In response to the recent proposed deregulation of the coal industry and the proposed opening up of federal land and federal park lands to coal mining and oil production, an Old Champion suggested a song for the Vanzant Bluegrass Jam.  The fiddler said he was not old enough to know the song—“The Dream of the Miner’s Child.”  She said, “Go down to the village and tell all your dear friends that as sure as the bright stars do shine, something is going to happen today.  Please, Daddy, don’t go to the mine.”  Well, it is said that there are more jobs available in sustainable power—solar and wind–now than in the petroleum industry.  It is also suggested that coal country has the infrastructure suitable to all kinds of manufacturing—good rail transportation in and out and plenty of people who need jobs.  Uncles who worked in the Civilian Conservation Corps back before they joined the service always talked about what wonderful things they built and the friendships they fostered and the help it was to their desperate families back in the Great Depression.  They were farm boys, used to hard work.  These days it might be a challenge to find young people willing to do physical labor, particularly in the mood of the country with such uncertainty.  In those old days there was a sense of camaraderie and of everyone working for the good of all.  These are confusing times.  The peaceful, prayerful activist who worked unsuccessfully to stop the Dakota Access Pipeline are being treated as ‘terrorists.’  They are native to the land, and struggled to protect their water, their heritage, and the land ceded to them by the United States Government in the Treaty of 1868.  Many of those whose land is being threatened now by the Keystone Pipeline in Nebraska are white.  Reckon they will be considered ‘terrorists’ when they protest?  If you have a bone to pick with our government, do it by phone, post card, or e-mail, but do it.  Vote.  Participate in our democracy or we may lose it.  Governor Greitens (573) 751-3222, Roy Blunt (202) 224-5721, Claire McCaskill (202) 224-6154, Billy Long (202) 25-6536, Jason Smith (202) 225-4404 and others are anxious for our input. They work for us.
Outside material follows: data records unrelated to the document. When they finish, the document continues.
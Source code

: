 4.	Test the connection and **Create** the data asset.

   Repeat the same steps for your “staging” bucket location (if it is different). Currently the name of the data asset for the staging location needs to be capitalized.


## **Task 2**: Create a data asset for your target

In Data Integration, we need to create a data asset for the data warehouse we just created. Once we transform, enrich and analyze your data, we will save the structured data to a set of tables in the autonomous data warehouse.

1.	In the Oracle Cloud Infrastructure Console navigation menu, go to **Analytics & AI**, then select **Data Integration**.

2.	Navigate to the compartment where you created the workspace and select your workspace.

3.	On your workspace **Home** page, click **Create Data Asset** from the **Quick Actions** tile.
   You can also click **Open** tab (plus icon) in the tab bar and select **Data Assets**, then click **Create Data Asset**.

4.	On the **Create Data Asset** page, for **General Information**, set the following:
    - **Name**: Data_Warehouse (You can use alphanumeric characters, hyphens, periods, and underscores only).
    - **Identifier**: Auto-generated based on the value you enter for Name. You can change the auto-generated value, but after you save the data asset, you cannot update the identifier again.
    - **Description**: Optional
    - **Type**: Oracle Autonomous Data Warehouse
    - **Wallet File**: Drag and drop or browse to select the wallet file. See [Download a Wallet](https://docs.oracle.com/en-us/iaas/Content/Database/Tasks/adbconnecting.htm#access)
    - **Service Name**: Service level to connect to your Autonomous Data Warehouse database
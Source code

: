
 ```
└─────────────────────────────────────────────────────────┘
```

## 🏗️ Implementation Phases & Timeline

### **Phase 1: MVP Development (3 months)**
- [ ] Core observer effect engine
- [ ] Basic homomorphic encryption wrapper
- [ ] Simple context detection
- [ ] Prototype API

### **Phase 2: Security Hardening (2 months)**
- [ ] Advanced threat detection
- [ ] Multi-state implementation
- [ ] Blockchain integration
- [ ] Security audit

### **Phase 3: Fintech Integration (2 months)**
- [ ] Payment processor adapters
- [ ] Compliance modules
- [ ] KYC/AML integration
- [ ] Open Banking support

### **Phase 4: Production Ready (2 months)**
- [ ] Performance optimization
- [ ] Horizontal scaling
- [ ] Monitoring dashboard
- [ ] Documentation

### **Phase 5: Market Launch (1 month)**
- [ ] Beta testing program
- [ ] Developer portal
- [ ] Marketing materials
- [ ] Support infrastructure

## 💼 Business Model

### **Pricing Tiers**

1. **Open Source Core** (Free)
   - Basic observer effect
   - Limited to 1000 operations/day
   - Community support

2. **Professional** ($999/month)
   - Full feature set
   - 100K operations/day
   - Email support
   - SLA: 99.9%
Mushroom fever is running wild through the neighborhood.  Many nice small to medium specimens have been bragged upon and a few shared, they say.  The dogwoods are beginning to show themselves and Sharon’s observations about the red buds were spot on.  Gardeners are getting things going.  The almanacs say that above ground crops can successfully be planted on the 2nd, 3rd, 9th, and 10th.  April’s moon is called the Pink Moon.  It is an exciting time of the year.  Yearling ticks have been making themselves known.  More time is being spent on the wide veranda and the industry of the Preeminent residents who go about tidying their landscapes does not go without notice.  Come down to the lovely place for a break from your dreary speculations or look in on it at www.championnews.us.  “I never knew the charm of spring/Never met it face to face/I never knew my heart could sing/Never missed a warm embrace/Till April in…”  Champion—Looking on the Bright Side!